The former Formula 1 driver Hans-Joachim Stuck was impressed, for one. "I think it's great," he told Deutsche Welle at the time. "The Eifel region, whose infrastructure is not as well developed, will definitely profit from it. It's a courageous decision, and we all hope that it'll pay off."
More than a motor sport Mecca
Races have been held at the Nürburgring, 60 kilometers outside Bonn, since 1927. Scottish Formula 1 legend Jackie Stewart gave the winding, hilly circuit is epithet the "Green Hell." It became the venue for hundreds of close, exciting races. There were also a few tragic accidents, and there were major consequences after Niki Lauda's near fatal crash on the "Northern Loop" at the 1976 Grand Prix, which he only escaped with severe burns. The 21-kilometer course was no longer deemed safe enough for motor sport's flagship race. A five-kilometer Grand Prix circuit was built and went into operation in 1984.
German motor sport experienced a renaissance in the mid-1990s, partly because of the hype surrounding Michael Schumacher. A variety of modifications to the Nürburgring track turned it into one of the most modern racing circuits in Europe.
But even before then, it was recognized that motor sport was not everything. The complex has been a Mecca for music fans since 1985, and tens of thousands still travel to the "Rock am Ring" festival every summer. This and other successful events encouraged the management to forge new plans, which in 2004 became known as the "Nürburgring 2009" project.
"What we're calling Nürburgring 2009 is the logical development of our growth strategy," said Walter Kafitz, then-CEO of the Nürburgring company, in a DW interview four years ago. By that time, the area was already a giant construction site, with an estimated investment of 215 million euros ($264 million). Private investors were to contribute 80 million euros. But costs exploded and no big private investor appeared.
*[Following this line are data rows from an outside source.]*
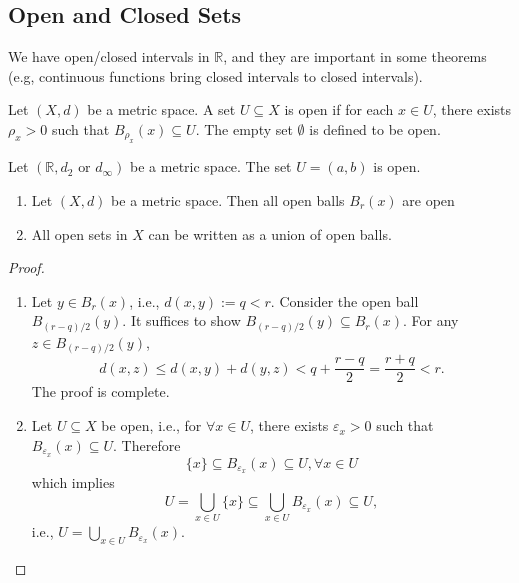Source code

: \subsection{Open and Closed Sets}
We have open/closed intervals in $\mathbb{R}$, and they are important in some theorems (e.g, continuous functions bring closed intervals to closed intervals).
\begin{definition}[Open]
Let $(X,d)$ be a metric space.  A set $U\subseteq X$ is open if for each $x\in U$, there exists $\rho_x>0$ such that $B_{\rho_x}(x)\subseteq U$. The empty set $\emptyset$ is defined to be open.
\end{definition}
\begin{example}
Let $(\mathbb{R},d_2\mbox{ or }d_\infty)$ be a metric space. The set $U=(a,b)$ is open.
\end{example}
\begin{proposition}
\begin{enumerate}
\item
Let $(X,d)$ be a metric space. Then all open balls $B_r(x)$ are open
\item
All open sets in $X$ can be written as a union of open balls.
\end{enumerate}
\end{proposition}
\begin{proof}
\begin{enumerate}
\item
Let $y\in B_r(x)$, i.e., $d(x,y):=q<r$. Consider the open ball $B_{(r-q)/2}(y)$. It suffices to show $B_{(r-q)/2}(y)\subseteq B_r(x)$. For any $z\in B_{(r-q)/2}(y)$,
\[
d(x,z)\le d(x,y)+d(y,z)<q+\frac{r-q}{2}=\frac{r+q}{2}<r.
\]
The proof is complete.
\item
Let $U\subseteq X$ be open, i.e., for $\forall x\in U$, there exists $\varepsilon_x>0$ such that $B_{\varepsilon_x}(x)\subseteq U$. Therefore
\[
\{x\}\subseteq B_{\varepsilon_x}(x)\subseteq U,\forall x\in U
\]
which implies
\[
U=\bigcup_{x\in U}\{x\}\subseteq \bigcup_{x\in U}B_{\varepsilon_x}(x)\subseteq U,
\]
i.e., $U=\bigcup_{x\in U}B_{\varepsilon_x}(x)$.
\end{enumerate}
\end{proof}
The state of Rhineland-Palatinate, the major stakeholder with 90 percent, was forced to inject more and more money to secure the project.
The regional government was able to find a private operator to take over the running of the Nürburgring. It was meant to bind together the various attractions of the leisure complex and run them more efficiently. But the visitors stayed away. As a consequence, workers were made redundant and the park was closed in the winter months. The leaseholders were no longer able to pay the rent. The contract with the operators of the crisis-ridden ring was finally cancelled in February 2012.
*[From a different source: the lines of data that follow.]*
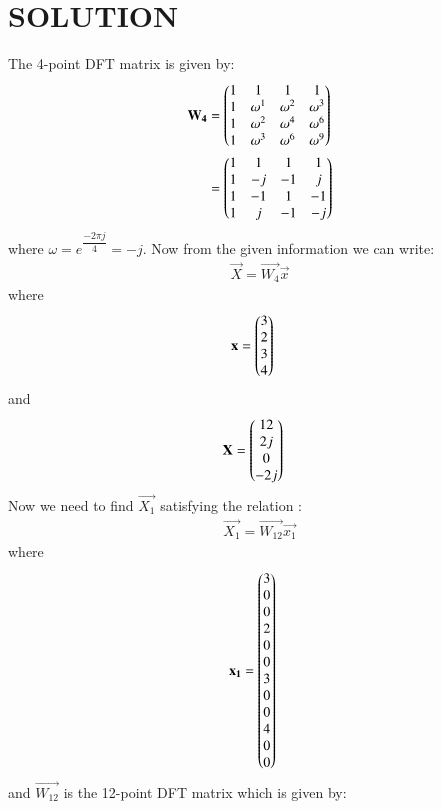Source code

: \documentclass[journal,12pt,twocolumn]{IEEEtran}
\begin{document}
\section{SOLUTION}
\vspace{0.5cm}
The 4-point DFT matrix is given by:
\begin{align}
\mathbf{W_{4}} &=\begin{pmatrix}
 1  & 1 & 1 & 1 \\
 1 & \omega^1  &\omega^2  &\omega^3  \\
 1 & \omega^2  &\omega^4  &\omega^6  \\
 1 & \omega^3  &\omega^6  &\omega^9  \\\end{pmatrix}\\
&=\begin{pmatrix}
1 &  1 &  1 &  1\\
1 &  -j & -1 & j\\
1 & -1 &  1 & -1\\
1 & j & -1 & -j\end{pmatrix}
\end{align}
where $\omega = e^{\dfrac{-2 \pi j}{4}} = -j.$
Now from the given information we can write:
\begin{align}
\vec{X} = \vec{W_{4}}\vec{x} \label{eq:1}
\end{align}
where
\begin{align}
\mathbf{x} &=\begin{pmatrix}3 \\ 2 \\ 3 \\ 4 \end{pmatrix}
\end{align}
and 
\begin{align}
\mathbf{X}&=\begin{pmatrix}12 \\ 2j \\ 0 \\ -2j\end{pmatrix}  
\end{align}
Now we need to find $\vec{X_{1}}$ satisfying the relation :
\begin{align}
\vec{X_{1}} = \vec{W_{12}}\vec{x_{1}} \label{eq:2}  
\end{align}
where
\begin{align}
\mathbf{x_{1}} &=\begin{pmatrix}3 \\ 0 \\ 0 \\ 2 \\ 0 \\ 0 \\ 3 \\ 0 \\ 0 \\ 4 \\ 0 \\ 0\end{pmatrix}
\end{align}
and $\vec{W_{12}}$ is the 12-point DFT matrix which is given by:
\end{document}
Broken promises and disappointed hopes
Now, on July 18, 2012, the final act of the Nürburgring drama seems to have begun. The European Commission in Brussels refused to grant the state of Rhineland-Palatinate the right to throw another 13 million euros into the project. The Nürburgring needed the money to survive six more months. Since the circuit now faces being unable to pay its bills at the end of the month, State Premier Kurt Beck has pulled the emergency brake and declared insolvency.
It was a political fiasco for Beck. The ambitious project was meant to be a flagship for the Social Democratic Party state leader. He regularly promised that it would not cost the taxpayer a cent - a promise as broken as the one that assured economic recovery in the region. The Nürburgring was meant to create some 3,000 new jobs, 500 of them on site.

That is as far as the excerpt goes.